DATASET CONTENT below:
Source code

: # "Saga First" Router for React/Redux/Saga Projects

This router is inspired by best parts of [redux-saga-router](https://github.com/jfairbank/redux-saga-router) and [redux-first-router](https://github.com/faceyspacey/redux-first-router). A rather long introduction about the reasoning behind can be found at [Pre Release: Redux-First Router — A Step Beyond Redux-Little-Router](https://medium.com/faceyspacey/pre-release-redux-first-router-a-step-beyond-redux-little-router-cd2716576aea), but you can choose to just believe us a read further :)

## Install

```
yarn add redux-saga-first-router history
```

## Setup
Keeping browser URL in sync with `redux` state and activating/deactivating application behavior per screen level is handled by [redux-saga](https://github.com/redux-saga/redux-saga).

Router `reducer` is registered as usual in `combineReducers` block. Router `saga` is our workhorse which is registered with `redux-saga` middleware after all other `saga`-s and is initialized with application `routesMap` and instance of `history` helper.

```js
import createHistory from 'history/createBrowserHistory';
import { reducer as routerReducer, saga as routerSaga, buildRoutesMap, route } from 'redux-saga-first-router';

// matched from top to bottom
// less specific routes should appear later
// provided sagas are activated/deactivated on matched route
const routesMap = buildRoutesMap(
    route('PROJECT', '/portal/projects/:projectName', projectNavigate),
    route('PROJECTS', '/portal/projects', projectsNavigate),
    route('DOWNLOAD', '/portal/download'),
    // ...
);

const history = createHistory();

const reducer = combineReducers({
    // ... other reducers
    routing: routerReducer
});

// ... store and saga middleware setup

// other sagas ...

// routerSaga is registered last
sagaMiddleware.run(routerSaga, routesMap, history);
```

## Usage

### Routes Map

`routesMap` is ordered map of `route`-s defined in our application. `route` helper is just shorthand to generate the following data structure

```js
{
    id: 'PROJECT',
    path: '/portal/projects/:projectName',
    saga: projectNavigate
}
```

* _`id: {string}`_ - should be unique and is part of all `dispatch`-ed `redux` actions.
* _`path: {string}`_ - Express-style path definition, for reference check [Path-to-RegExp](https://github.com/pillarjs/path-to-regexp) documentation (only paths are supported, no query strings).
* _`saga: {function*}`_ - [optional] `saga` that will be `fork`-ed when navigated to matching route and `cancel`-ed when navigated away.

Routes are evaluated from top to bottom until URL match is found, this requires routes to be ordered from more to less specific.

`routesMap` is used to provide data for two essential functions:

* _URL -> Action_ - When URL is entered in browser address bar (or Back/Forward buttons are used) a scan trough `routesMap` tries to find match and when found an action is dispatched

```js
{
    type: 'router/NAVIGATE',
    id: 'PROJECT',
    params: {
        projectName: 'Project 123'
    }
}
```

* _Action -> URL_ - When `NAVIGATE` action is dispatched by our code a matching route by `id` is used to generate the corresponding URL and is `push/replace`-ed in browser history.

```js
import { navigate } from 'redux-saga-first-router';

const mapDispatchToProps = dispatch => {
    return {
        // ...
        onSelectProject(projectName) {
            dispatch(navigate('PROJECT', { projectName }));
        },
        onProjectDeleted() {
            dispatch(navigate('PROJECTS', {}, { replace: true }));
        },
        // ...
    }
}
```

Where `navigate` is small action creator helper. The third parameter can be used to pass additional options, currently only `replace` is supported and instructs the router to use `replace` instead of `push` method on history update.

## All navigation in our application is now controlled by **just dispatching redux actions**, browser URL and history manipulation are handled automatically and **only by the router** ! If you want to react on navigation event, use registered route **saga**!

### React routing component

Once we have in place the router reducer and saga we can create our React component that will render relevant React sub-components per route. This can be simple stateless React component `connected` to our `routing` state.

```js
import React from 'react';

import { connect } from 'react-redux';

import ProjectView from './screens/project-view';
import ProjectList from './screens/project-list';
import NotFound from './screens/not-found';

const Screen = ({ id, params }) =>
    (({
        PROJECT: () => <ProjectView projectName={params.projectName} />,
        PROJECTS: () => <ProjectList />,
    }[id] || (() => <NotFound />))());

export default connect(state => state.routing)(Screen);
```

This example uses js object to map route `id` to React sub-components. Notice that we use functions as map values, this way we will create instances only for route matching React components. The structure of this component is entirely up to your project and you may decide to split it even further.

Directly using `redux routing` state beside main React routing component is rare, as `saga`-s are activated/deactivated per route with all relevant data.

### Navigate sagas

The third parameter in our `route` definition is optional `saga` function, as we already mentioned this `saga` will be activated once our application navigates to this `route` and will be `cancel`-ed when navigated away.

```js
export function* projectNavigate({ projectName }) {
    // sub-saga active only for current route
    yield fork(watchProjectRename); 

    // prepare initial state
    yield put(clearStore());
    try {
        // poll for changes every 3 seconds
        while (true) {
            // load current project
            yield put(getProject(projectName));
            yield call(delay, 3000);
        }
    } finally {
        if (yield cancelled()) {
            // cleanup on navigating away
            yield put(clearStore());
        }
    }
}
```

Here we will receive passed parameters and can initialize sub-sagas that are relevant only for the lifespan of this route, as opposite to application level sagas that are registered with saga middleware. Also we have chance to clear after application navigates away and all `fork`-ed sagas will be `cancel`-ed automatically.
End of DATASET CONTENT.
■ WHAT TO WORK ON ■
Go through the listing above and locate each line that holds the word "specific". Copy those lines.

■ RESULT OF THIS TASK ■
// less specific routes should appear later
Routes are evaluated from top to bottom until URL match is found, this requires routes to be ordered from more to less specific.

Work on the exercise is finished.